Criticar el neoliberalismo no significa aceptar el modelo populista como alternativa. Tanto el neoliberalismo y el populismo comparten un rasgo fundamental y que debilita su aplicabilidad práctica: el extremismo de sus ideas. Mientras el neoliberalismo minimiza la importancia del Estado, el populismo minimiza la importancia del mercado: prueba de ello es el objetivo constitucional ecuatoriano de convertirnos en una economía social y solidaria, ignorando las ventajas de las economías de escala (a mayor producción se reducen los costos y aumentan los beneficios empresariales y los salarios) y la división del trabajo. Así mismo, el neoliberalismo privilegia el intercambio comercial por encima de la producción. Por ello, a los neoliberales no les preocupa demasiado si producimos bananas o tablets y  menosprecian la política industrial, aún cuando no existe evidencia de que ningún país que se haya hecho rico y que en sus etapas iniciales no haya desarrollado una política industrial activa, que implicó barreras al comercio, subvenciones a ciertas industrias y muchas cosas más.
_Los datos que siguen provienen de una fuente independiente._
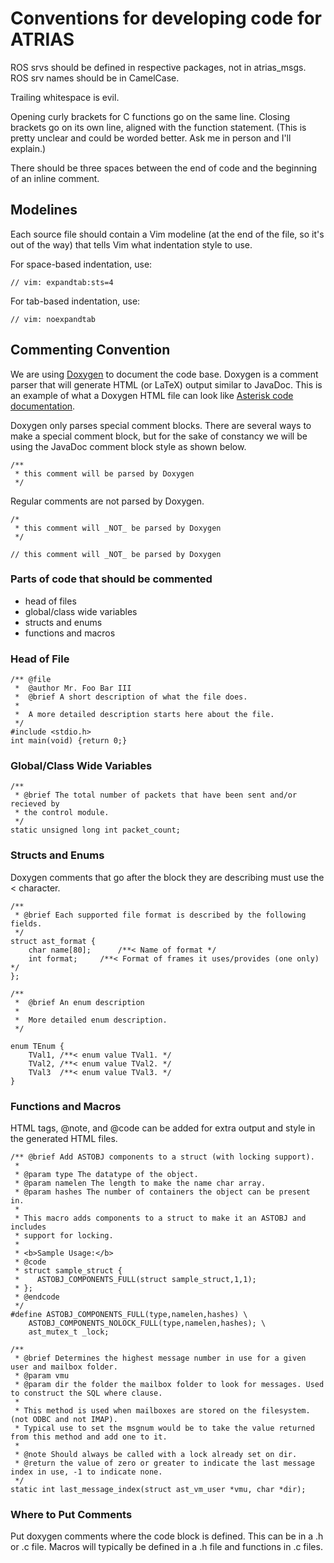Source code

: # Conventions for developing code for ATRIAS #

ROS srvs should be defined in respective packages, not in atrias\_msgs. ROS srv names should be in CamelCase.

Trailing whitespace is evil.

Opening curly brackets for C functions go on the same line. Closing brackets go on its own line, aligned with the function statement. (This is pretty unclear and could be worded better. Ask me in person and I'll explain.)

There should be three spaces between the end of code and the beginning of an inline comment.

## Modelines ##
Each source file should contain a Vim modeline (at the end of the file, so it's out of the way) that tells Vim what indentation style to use.

For space-based indentation, use:
```
// vim: expandtab:sts=4
```

For tab-based indentation, use:
```
// vim: noexpandtab
```

## Commenting Convention ##
We are using [Doxygen](http://www.stack.nl/~dimitri/doxygen/) to document the code base. Doxygen is a comment parser that will generate HTML (or LaTeX) output similar to JavaDoc. This is an example of what a Doxygen HTML file can look like [Asterisk code documentation](http://www.asterisk.org/doxygen/trunk/acl_8c.html).

Doxygen only parses special comment blocks. There are several ways to make a special comment block, but for the sake of constancy we will be using the JavaDoc comment block style as shown below.

```
/**
 * this comment will be parsed by Doxygen
 */
```

Regular comments are not parsed by Doxygen.
```
/*
 * this comment will _NOT_ be parsed by Doxygen
 */

// this comment will _NOT_ be parsed by Doxygen
```


### Parts of code that should be commented ###
  * head of files
  * global/class wide variables
  * structs and enums
  * functions and macros

### Head of File ###
```
/** @file
 *  @author Mr. Foo Bar III
 *  @brief A short description of what the file does.
 *
 *  A more detailed description starts here about the file.
 */
#include <stdio.h>
int main(void) {return 0;}
```

### Global/Class Wide Variables ###
```
/**
 * @brief The total number of packets that have been sent and/or recieved by
 * the control module.
 */
static unsigned long int packet_count;
```

### Structs and Enums ###
Doxygen comments that go after the block they are describing must use the < character.

```
/**
 * @brief Each supported file format is described by the following fields.
 */
struct ast_format {
	char name[80];		/**< Name of format */
	int format;		/**< Format of frames it uses/provides (one only) */
};

/** 
 *  @brief An enum description
 *  
 *  More detailed enum description.
 */

enum TEnum { 
    TVal1, /**< enum value TVal1. */  
    TVal2, /**< enum value TVal2. */  
    TVal3  /**< enum value TVal3. */  
} 
```

### Functions and Macros ###
HTML tags, @note, and @code can be added for extra output and style in the generated HTML files.
```
/** @brief Add ASTOBJ components to a struct (with locking support).
 *
 * @param type The datatype of the object.
 * @param namelen The length to make the name char array.
 * @param hashes The number of containers the object can be present in.
 *
 * This macro adds components to a struct to make it an ASTOBJ and includes
 * support for locking.
 *
 * <b>Sample Usage:</b>
 * @code
 * struct sample_struct {
 *    ASTOBJ_COMPONENTS_FULL(struct sample_struct,1,1);
 * };
 * @endcode
 */
#define ASTOBJ_COMPONENTS_FULL(type,namelen,hashes) \
	ASTOBJ_COMPONENTS_NOLOCK_FULL(type,namelen,hashes); \
	ast_mutex_t _lock;

/** 
 * @brief Determines the highest message number in use for a given user and mailbox folder.
 * @param vmu 
 * @param dir the folder the mailbox folder to look for messages. Used to construct the SQL where clause.
 *
 * This method is used when mailboxes are stored on the filesystem. (not ODBC and not IMAP).
 * Typical use to set the msgnum would be to take the value returned from this method and add one to it.
 *
 * @note Should always be called with a lock already set on dir.
 * @return the value of zero or greater to indicate the last message index in use, -1 to indicate none.
 */
static int last_message_index(struct ast_vm_user *vmu, char *dir);
```

### Where to Put Comments ###
Put doxygen comments where the code block is defined. This can be in a .h or .c file. Macros will typically be defined in a .h file and functions in .c files.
El populismo con su tendencia a la jerarquía, el conflicto y la centralización es opuesto a la creatividad, que es la fuente de la innovación y permite entrar en lo que el gran economista Joseph Schumpeter llamó destrucción creativa: vendavales de innovación crean nuevos productos y formas de hacer las cosas destruyendo a su paso lo viejo. No se puede obtener destrucción creativa en la esfera productiva y al mismo tiempo considerar al  status quo a nivel político como una virtud.

Necesitamos una tercera vía que nos saque de esa trampa neoliberalismo-populismo. Una vía pragmática, que no simplifique la realidad encajándola en extremos ideológicos. Una vía que no olvide los errores cometidos: los excesos del neoliberalismo que ya nos pasaron factura a finales de los noventa y ahora la acción desbordada del Estado que nos podría llevar a igual destino. Esa visión pragmática la podemos obtener a través de lo que el economista John Kenneth Galbraith llamaba compensar o equilibrar el poder: frente a un gobierno grande una amplia y variada sociedad civil. Si la estructura institucional vigente incentivase que muchos grupos sean capaces de convertirse en políticamente activos y movilizarse cuando sus intereses sean amenazados, la competencia política evitaría que un gobierno imponga su visión particular del mundo. También evitaríamos que un grupo de economistas nos impongan una fórmula inflexible cuando lleguen al poder.